I find most decisions can be put into one of three categories:

  1. Important decisions where there is clearly a “right thing to do” and an obvious answer. While big, they’re easy to make.
  2. Small decisions that recur often (frequent things like what to eat for lunch, what to wear in the morning). Because the human brain can only make so many decisions before getting “decision fatigue”, you want to regularize those decisions to get them out of the way.
  3. Decisions in the middle, which are episodic and where the choice is complicated. Often, these kinds of decisions appear to be binary, the classic “either/or” choice. These can be the ones that cause the greatest career angst.

For this third category of decisions, one important thing is that you do decide. In fact, doing nothing in these circumstances is often a decision in itself! Right or wrong, make sure you learn from that decision.

In making these kinds of decisions, be guided by alignment with the mission and your values, and then doing what you perceive to be “the right thing”.

And when you run into the “either/or” choice, recognize that this is almost always a false choice. Instead, challenge yourself and the group to find the “third way” – one in which you combine elements of the existing options to create a new superior option. And as you do so, keep everyone focused on a common goal and aligned with the core mission.

Example

I often struggled with small decisions that happened every day until I put some rules in place for myself. When it comes to food, I’ve come up with three “go to” choices for breakfast that are super healthy and easily accessible (eggs, peanut butter on wheat toast, oatmeal/porridge).

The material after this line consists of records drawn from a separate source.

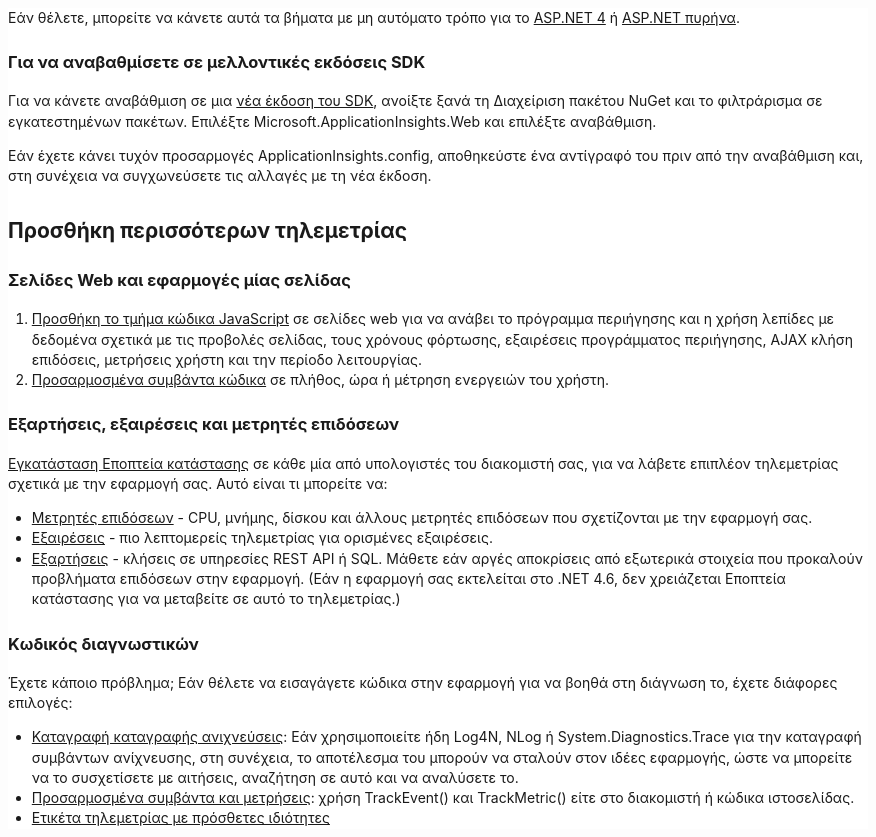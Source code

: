 Εάν θέλετε, μπορείτε να κάνετε αυτά τα βήματα με μη αυτόματο τρόπο για το [ASP.NET 4](app-insights-windows-services.md) ή [ASP.NET πυρήνα](https://github.com/Microsoft/ApplicationInsights-aspnetcore/wiki/Getting-Started).

### <a name="to-upgrade-to-future-sdk-versions"></a>Για να αναβαθμίσετε σε μελλοντικές εκδόσεις SDK

Για να κάνετε αναβάθμιση σε μια [νέα έκδοση του SDK](https://github.com/Microsoft/ApplicationInsights-dotnet-server/releases), ανοίξτε ξανά τη Διαχείριση πακέτου NuGet και το φιλτράρισμα σε εγκατεστημένων πακέτων. Επιλέξτε Microsoft.ApplicationInsights.Web και επιλέξτε αναβάθμιση.

Εάν έχετε κάνει τυχόν προσαρμογές ApplicationInsights.config, αποθηκεύστε ένα αντίγραφό του πριν από την αναβάθμιση και, στη συνέχεια να συγχωνεύσετε τις αλλαγές με τη νέα έκδοση.

## <a name="add-more-telemetry"></a>Προσθήκη περισσότερων τηλεμετρίας

### <a name="web-pages-and-single-page-apps"></a>Σελίδες Web και εφαρμογές μίας σελίδας

1. [Προσθήκη το τμήμα κώδικα JavaScript](app-insights-javascript.md) σε σελίδες web για να ανάβει το πρόγραμμα περιήγησης και η χρήση λεπίδες με δεδομένα σχετικά με τις προβολές σελίδας, τους χρόνους φόρτωσης, εξαιρέσεις προγράμματος περιήγησης, AJAX κλήση επιδόσεις, μετρήσεις χρήστη και την περίοδο λειτουργίας.
2. [Προσαρμοσμένα συμβάντα κώδικα](app-insights-api-custom-events-metrics.md) σε πλήθος, ώρα ή μέτρηση ενεργειών του χρήστη.

### <a name="dependencies-exceptions-and-performance-counters"></a>Εξαρτήσεις, εξαιρέσεις και μετρητές επιδόσεων

[Εγκατάσταση Εποπτεία κατάστασης](app-insights-monitor-performance-live-website-now.md) σε κάθε μία από υπολογιστές του διακομιστή σας, για να λάβετε επιπλέον τηλεμετρίας σχετικά με την εφαρμογή σας. Αυτό είναι τι μπορείτε να:

* [Μετρητές επιδόσεων](app-insights-performance-counters.md) - 
CPU, μνήμης, δίσκου και άλλους μετρητές επιδόσεων που σχετίζονται με την εφαρμογή σας. 
* [Εξαιρέσεις](app-insights-asp-net-exceptions.md) - πιο λεπτομερείς τηλεμετρίας για ορισμένες εξαιρέσεις.
* [Εξαρτήσεις](app-insights-asp-net-dependencies.md) - κλήσεις σε υπηρεσίες REST API ή SQL. Μάθετε εάν αργές αποκρίσεις από εξωτερικά στοιχεία που προκαλούν προβλήματα επιδόσεων στην εφαρμογή. (Εάν η εφαρμογή σας εκτελείται στο .NET 4.6, δεν χρειάζεται Εποπτεία κατάστασης για να μεταβείτε σε αυτό το τηλεμετρίας.)

### <a name="diagnostic-code"></a>Κωδικός διαγνωστικών

Έχετε κάποιο πρόβλημα; Εάν θέλετε να εισαγάγετε κώδικα στην εφαρμογή για να βοηθά στη διάγνωση το, έχετε διάφορες επιλογές:

* [Καταγραφή καταγραφής ανιχνεύσεις](app-insights-asp-net-trace-logs.md): Εάν χρησιμοποιείτε ήδη Log4N, NLog ή System.Diagnostics.Trace για την καταγραφή συμβάντων ανίχνευσης, στη συνέχεια, το αποτέλεσμα του μπορούν να σταλούν στον ιδέες εφαρμογής, ώστε να μπορείτε να το συσχετίσετε με αιτήσεις, αναζήτηση σε αυτό και να αναλύσετε το. 
* [Προσαρμοσμένα συμβάντα και μετρήσεις](app-insights-api-custom-events-metrics.md): χρήση TrackEvent() και TrackMetric() είτε στο διακομιστή ή κώδικα ιστοσελίδας.
* [Ετικέτα τηλεμετρίας με πρόσθετες ιδιότητες](app-insights-api-filtering-sampling.md#add-properties)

On the interpersonal side, I’ve also made a few “rules”:

  • Always say hello to people when I pass them in the hall even if I don’t know who they are.
  • Do the favor of telling someone if they have the equivalent of spinach in their teeth (discreetly of course).
  • Thank people who do those “invisible jobs” that are under-recognized (like the person who cleans the bathroom every day at the office).

The way you handle those small recurring decisions plays a big role in determining who you really are and how you show up. Of course, those big decisions matter a lot but they are much fewer and farther between.

For those either/or decisions, I’ve done the following: first ask “what’s our common goal?” and, once we’ve established that, move on to “let’s challenge ourselves to come up with that ‘third way’ where we can achieve our common goal”.

Getting clear on what we’re trying to achieve and creating a third better option makes an easier and better decision. Remember: one option is an option; two options is a dilemma; three options is a choice.

Action

Be conscious today of the decisions that come up, what category they’re in, and how you’re making those decisions.

  • Regularize as many of your small and recurring decisions as possible by putting in some rules for them so they take up as little as possible of your mind space while still delivering results that you are happy with.
  • Leave your best mental energy for making the tricky and important decisions.
  • In making those difficult decisions, identify the common goal or mission that will help you guide people to find that “third way” on those tricky binary decisions where no one likes the either/or choice.